July 17, 2024
JAKARTA – The government has sent mixed signals over a plan to restrict sales of subsidized fuel starting on Aug. 17, as it grapples with fighting air pollution in Jakarta while hoping to save trillions of rupiah in subsidy spending.
Experts believe the move, which currently remains under deliberation, could play into inflation and reduce people’s purchasing power, thereby risking shock to the economy.
Coordinating Maritime Affairs and Investment Minister Luhut Pandjaitan first revealed the plan on July 9 on his Instagram account, saying the government would make subsidized fuel available only to eligible customers, citing that it could help lighten this year’s budget amid declining revenue.
The government would also ensure that fuel sold in Jakarta meets the Euro 4 emission standard of containing no more than 50 parts per million (ppm) of sulfur, from around 500 ppm currently.
The government has been mulling over restricting purchases of subsidized fuel since 2022 as the fuel subsidy overshot the budget allocation amid a surge in oil prices and a weakening exchange rate.
However, it later delayed the plan out of fear that it could limit purchasing power, especially after it opted to hike subsidized fuel prices in 2022, which had remained unchanged for years, to reign in the ballooning subsidy.
Coordinating Economic Minister Airlangga Hartarto told reporters on July 11 that the government had not yet made a decision regarding the restriction and stressed that deliberation was still ongoing.
Meanwhile, Energy and Mineral Resources Minister Arifin Tasrif said that the government was still working on specifying which vehicles would still be able to purchase the subsidized fuel, but assured that there was no such plan to make it off limits in mid-August.
Agus Cahyono Adi, spokesperson for the Energy and Mineral Resources Ministry, clarified that the government was working on a pilot program to introduce “low sulfur solar” fuel at several gas stations in the country that is set to start on Aug 17.
The fuel is intended for people who are not eligible for fuel subsidies and would come at a higher price.

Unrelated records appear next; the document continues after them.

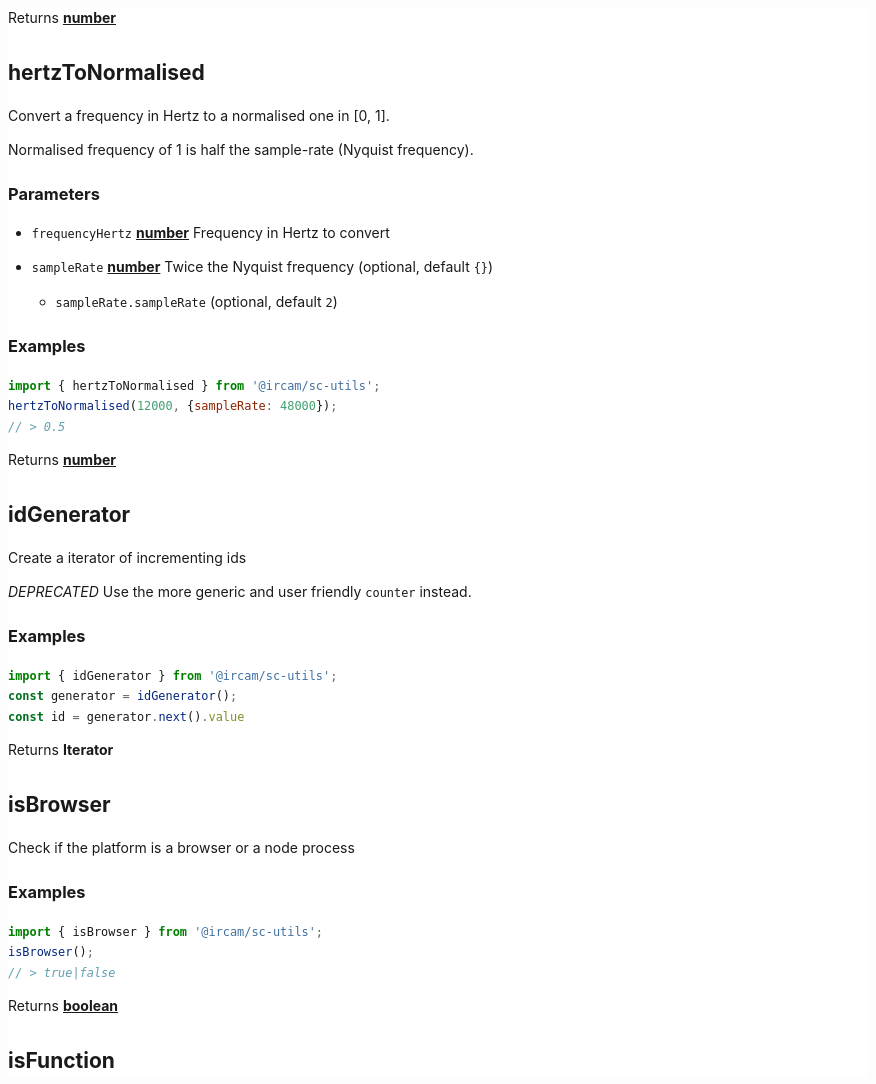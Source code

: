 Returns **[number][30]**&#x20;

## hertzToNormalised

Convert a frequency in Hertz to a normalised one in \[0, 1].

Normalised frequency of 1 is half the sample-rate (Nyquist frequency).

### Parameters

*   `frequencyHertz` **[number][30]** Frequency in Hertz to convert
*   `sampleRate` **[number][30]** Twice the Nyquist frequency (optional, default `{}`)

    *   `sampleRate.sampleRate`   (optional, default `2`)

### Examples

```javascript
import { hertzToNormalised } from '@ircam/sc-utils';
hertzToNormalised(12000, {sampleRate: 48000});
// > 0.5
```

Returns **[number][30]**&#x20;

## idGenerator

Create a iterator of incrementing ids

*DEPRECATED* Use the more generic and user friendly `counter` instead.

### Examples

```javascript
import { idGenerator } from '@ircam/sc-utils';
const generator = idGenerator();
const id = generator.next().value
```

Returns **Iterator**&#x20;

## isBrowser

Check if the platform is a browser or a node process

### Examples

```javascript
import { isBrowser } from '@ircam/sc-utils';
isBrowser();
// > true|false
```

Returns **[boolean][33]**&#x20;

## isFunction


[1]: #atodb
[2]: #counter
[3]: #dbtoa
[4]: #decibeltolinear
[5]: #decibeltopower
[6]: #delay
[7]: #exponentialscale
[8]: #ftom
[9]: #gettime
[10]: #hertztonormalised
[11]: #idgenerator
[12]: #isbrowser
[13]: #isfunction
[14]: #isnumber
[15]: #isplainobject
[16]: #issequence
[17]: #isstring
[18]: #istouchdevice
[19]: #istypedarray
[20]: #isurl
[21]: #linearscale
[22]: #lineartodecibel
[23]: #logarithmicscale
[24]: #mtof
[25]: #normalisedtohertz
[26]: #normalizedtotablescale
[27]: #powertodecibel
[28]: #sleep
[29]: #tabletonormalizedscale
[30]: https://developer.mozilla.org/docs/Web/JavaScript/Reference/Global_Objects/Number
[31]: https://developer.mozilla.org/docs/Web/JavaScript/Reference/Statements/function
[32]: https://developer.mozilla.org/docs/Web/JavaScript/Reference/Global_Objects/Promise
[33]: https://developer.mozilla.org/docs/Web/JavaScript/Reference/Global_Objects/Boolean
[34]: https://developer.mozilla.org/docs/Web/JavaScript/Reference/Global_Objects/Array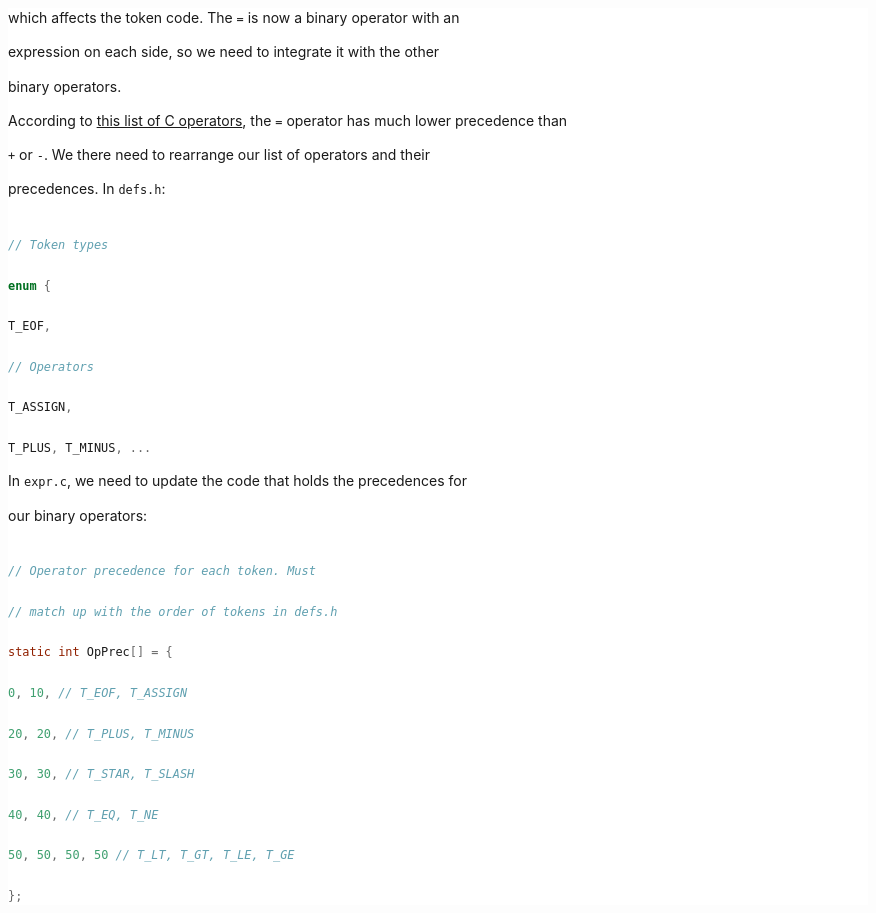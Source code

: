 which affects the token code. The `=` is now a binary operator with an

expression on each side, so we need to integrate it with the other

binary operators.

  

According to [this list of C operators](https://en.cppreference.com/w/c/language/operator_precedence), the `=` operator has much lower precedence than

`+` or `-`. We there need to rearrange our list of operators and their

precedences. In `defs.h`:

  

```c

// Token types

enum {

T_EOF,

// Operators

T_ASSIGN,

T_PLUS, T_MINUS, ...

```

  

In `expr.c`, we need to update the code that holds the precedences for

our binary operators:

  

```c

// Operator precedence for each token. Must

// match up with the order of tokens in defs.h

static int OpPrec[] = {

0, 10, // T_EOF, T_ASSIGN

20, 20, // T_PLUS, T_MINUS

30, 30, // T_STAR, T_SLASH

40, 40, // T_EQ, T_NE

50, 50, 50, 50 // T_LT, T_GT, T_LE, T_GE

};

```
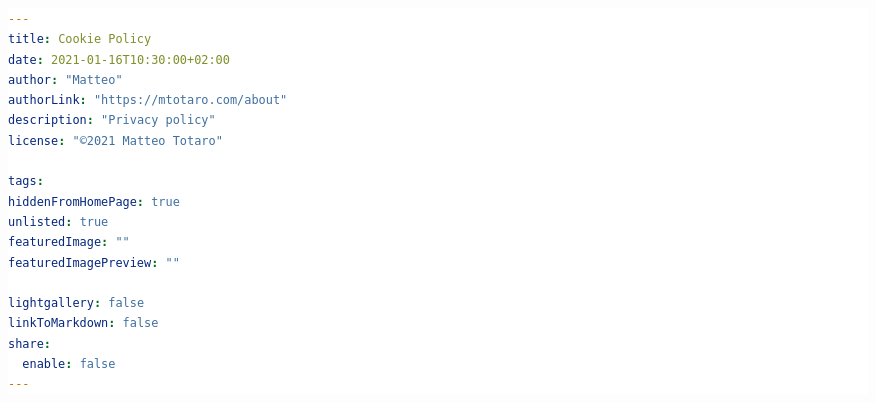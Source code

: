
 ```yaml
---
title: Cookie Policy
date: 2021-01-16T10:30:00+02:00
author: "Matteo"
authorLink: "https://mtotaro.com/about"
description: "Privacy policy"
license: "©2021 Matteo Totaro"

tags:
hiddenFromHomePage: true
unlisted: true
featuredImage: ""
featuredImagePreview: ""

lightgallery: false
linkToMarkdown: false
share:
  enable: false
---
```

<style>
                ul {
          list-style-type: square;
        }
        ul > li > ul {
          list-style-type: circle;
        }
        ul > li > ul > li > ul {
          list-style-type: square;
        }
        ol li {
          font-family: Arial ;
        }
        [data-custom-class='body'], [data-custom-class='body'] * {
                background: transparent !important;
              }
      [data-custom-class='title'], [data-custom-class='title'] * {
                font-family: Arial !important;
      font-size: 26px !important;
      color: #000000 !important;
              }
      [data-custom-class='subtitle'], [data-custom-class='subtitle'] * {
                font-family: Arial !important;
      color: #595959 !important;
      font-size: 14px !important;
              }
      [data-custom-class='heading_1'], [data-custom-class='heading_1'] * {
                font-family: Arial !important;
      font-size: 19px !important;
      color: #000000 !important;
              }
      [data-custom-class='heading_2'], [data-custom-class='heading_2'] * {
                font-family: Arial !important;
      font-size: 17px !important;
      color: #000000 !important;
              }
      [data-custom-class='body_text'], [data-custom-class='body_text'] * {
                color: #595959 !important;
      font-size: 14px !important;
      font-family: Arial !important;
              }
      [data-custom-class='link'], [data-custom-class='link'] * {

The plan would also be expanded to gasoline products in the future, as the government has a long-term plan to phase out dirty and subsidized Pertalite fuel.
Minister Arifin, however, admitted that producing much lower sulfur fuel could incur additional costs and the government would need to see the readiness of its refinery.
Eddy Soeparno, deputy chairman of House Commission VII overseeing energy policy and a member of president-elect Prabowo Subianto’s campaign team, emphasized the urgency of fuel subsidy restriction to be more targeted.
“It is a necessity, not an option. About 80 percent of fuel subsidies, or around Rp 130 trillion (US$8.03 billion), are used by ineligible people. Imagine the savings,” Eddy told The Jakarta Post on Friday.
Preventing double shock
Abra Talattov, head of the Center of Food, Energy and Sustainable Development at the Institute for Development of Economics and Finance (INDEF), said that a significant portion of the fuel subsidy was going to high-income individuals.
A simulation by INDEF showed that 74 percent of the total fuel subsidy, around Rp 200 trillion, goes to the top 60 percent income group.
The government has projected that the country’s fiscal deficit will reach 2.7 percent of gross domestic product (GDP) this year, just a tad below the maximum 3 percent of GDP cap permitted by the 2003 state finance law, citing increases in subsidy and social aid spending.
Abra said having a deficit close to the cap might limit Indonesia’s fiscal room to weather external shocks.
“I think the statement [from Luhut] is a “push” to President Joko [Jokowi] Widodo to make an immediate decision, so it would not be a bad legacy for the upcoming government,” Abra told the Post on Saturday.
Restricting subsidized fuel sales, however, could risk a surge in inflation, which would add an extra burden to prolonged food inflation, he said, and this could resemble “a double shock” to the economy.
He suggested that the government provide a clear transition period and evaluate the impact along the way.
Yusuf Rendy Manilet, a researcher at the Center of Reform on Economics (CORE), said he expects that the restriction will affect purchasing power and put pressure on inflation, especially from the transportation sector, but it would depend on the scheme used by the government.
“The government needs to explain the scheme and the potential effects when the restriction is implemented in August, as well as data sources used as its basis,” Yusuf said to the Post on Monday.